• [TASK DIRECTIONS]: Lines with the word "that" in them must be copied from the records below.

━━━━━ ENTRIES PROVIDED ━━━━━

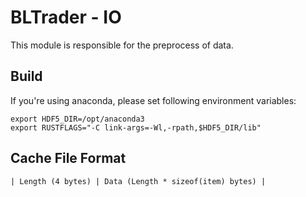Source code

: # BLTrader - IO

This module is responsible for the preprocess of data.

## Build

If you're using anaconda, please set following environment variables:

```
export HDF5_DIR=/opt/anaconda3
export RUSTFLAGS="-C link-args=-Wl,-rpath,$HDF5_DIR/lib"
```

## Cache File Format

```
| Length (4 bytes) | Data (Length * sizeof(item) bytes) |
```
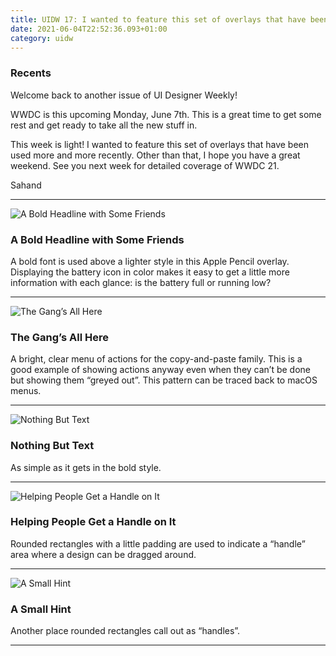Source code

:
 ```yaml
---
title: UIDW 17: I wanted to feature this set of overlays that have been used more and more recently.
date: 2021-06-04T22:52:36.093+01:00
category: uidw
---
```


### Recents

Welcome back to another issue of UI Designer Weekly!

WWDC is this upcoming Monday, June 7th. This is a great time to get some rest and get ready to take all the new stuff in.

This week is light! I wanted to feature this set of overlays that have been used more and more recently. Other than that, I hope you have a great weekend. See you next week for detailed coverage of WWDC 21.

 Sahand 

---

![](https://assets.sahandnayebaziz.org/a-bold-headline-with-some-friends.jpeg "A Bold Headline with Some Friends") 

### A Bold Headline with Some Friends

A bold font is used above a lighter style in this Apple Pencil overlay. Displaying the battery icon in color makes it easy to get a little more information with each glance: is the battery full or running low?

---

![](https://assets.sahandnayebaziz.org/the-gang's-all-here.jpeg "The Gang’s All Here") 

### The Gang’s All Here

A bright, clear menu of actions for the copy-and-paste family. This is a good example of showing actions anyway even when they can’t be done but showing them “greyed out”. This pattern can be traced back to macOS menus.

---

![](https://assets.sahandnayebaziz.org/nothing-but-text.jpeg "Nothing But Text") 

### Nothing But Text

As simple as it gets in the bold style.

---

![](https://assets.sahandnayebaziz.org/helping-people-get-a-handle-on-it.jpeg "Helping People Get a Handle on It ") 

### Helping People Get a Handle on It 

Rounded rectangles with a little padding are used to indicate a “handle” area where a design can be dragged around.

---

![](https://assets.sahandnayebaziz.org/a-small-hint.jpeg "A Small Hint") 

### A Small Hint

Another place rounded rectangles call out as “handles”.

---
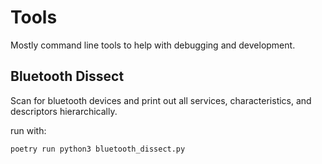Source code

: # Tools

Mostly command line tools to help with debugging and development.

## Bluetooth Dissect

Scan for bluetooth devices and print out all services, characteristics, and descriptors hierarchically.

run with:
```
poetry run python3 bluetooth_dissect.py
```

━━━━━
━━━━━ ENTRIES PROVIDED ━━━━━

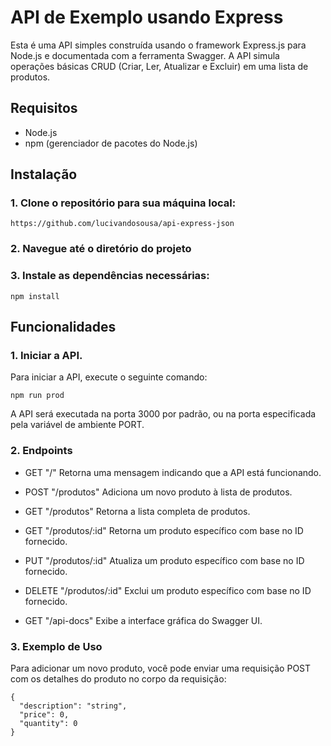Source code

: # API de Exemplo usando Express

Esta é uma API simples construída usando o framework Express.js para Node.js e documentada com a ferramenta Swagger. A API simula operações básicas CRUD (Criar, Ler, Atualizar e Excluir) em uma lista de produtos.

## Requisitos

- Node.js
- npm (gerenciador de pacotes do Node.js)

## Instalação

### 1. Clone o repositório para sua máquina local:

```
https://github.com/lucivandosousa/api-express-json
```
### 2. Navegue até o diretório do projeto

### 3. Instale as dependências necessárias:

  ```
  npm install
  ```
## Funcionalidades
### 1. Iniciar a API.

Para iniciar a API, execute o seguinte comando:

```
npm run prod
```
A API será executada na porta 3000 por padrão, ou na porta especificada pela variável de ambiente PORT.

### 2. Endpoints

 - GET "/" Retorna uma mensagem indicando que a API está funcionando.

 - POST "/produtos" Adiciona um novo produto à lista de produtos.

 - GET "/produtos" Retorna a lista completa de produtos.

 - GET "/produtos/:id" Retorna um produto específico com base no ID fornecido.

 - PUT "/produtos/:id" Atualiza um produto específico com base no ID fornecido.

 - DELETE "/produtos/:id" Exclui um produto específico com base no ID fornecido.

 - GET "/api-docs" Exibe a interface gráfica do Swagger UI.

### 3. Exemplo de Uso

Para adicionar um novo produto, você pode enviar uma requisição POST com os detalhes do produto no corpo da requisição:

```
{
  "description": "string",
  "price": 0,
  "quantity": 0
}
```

━━━━━
━━━━━ ENTRIES PROVIDED ━━━━━

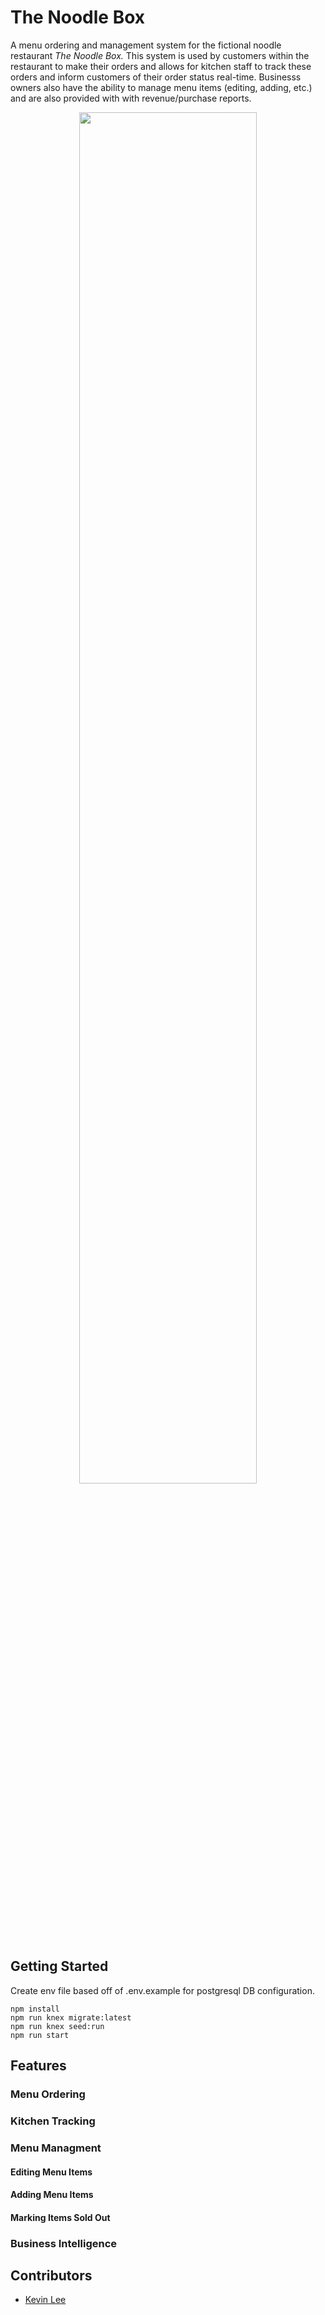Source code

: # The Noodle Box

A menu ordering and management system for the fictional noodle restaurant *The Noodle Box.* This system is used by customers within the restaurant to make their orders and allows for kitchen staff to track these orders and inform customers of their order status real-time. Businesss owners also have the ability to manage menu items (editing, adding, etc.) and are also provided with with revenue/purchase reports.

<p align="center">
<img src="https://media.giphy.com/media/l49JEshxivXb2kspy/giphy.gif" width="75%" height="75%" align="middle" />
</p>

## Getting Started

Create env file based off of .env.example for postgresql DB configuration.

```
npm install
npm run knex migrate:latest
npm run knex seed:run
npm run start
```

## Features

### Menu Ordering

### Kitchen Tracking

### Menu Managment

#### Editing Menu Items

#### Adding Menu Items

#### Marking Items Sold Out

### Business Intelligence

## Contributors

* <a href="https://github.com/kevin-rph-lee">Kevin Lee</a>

━━━━━

• [WRITTEN RESPONSE]:
title: UIDW 17: I wanted to feature this set of overlays that have been used more and more recently.
This week is light! I wanted to feature this set of overlays that have been used more and more recently. Other than that, I hope you have a great weekend. See you next week for detailed coverage of WWDC 21.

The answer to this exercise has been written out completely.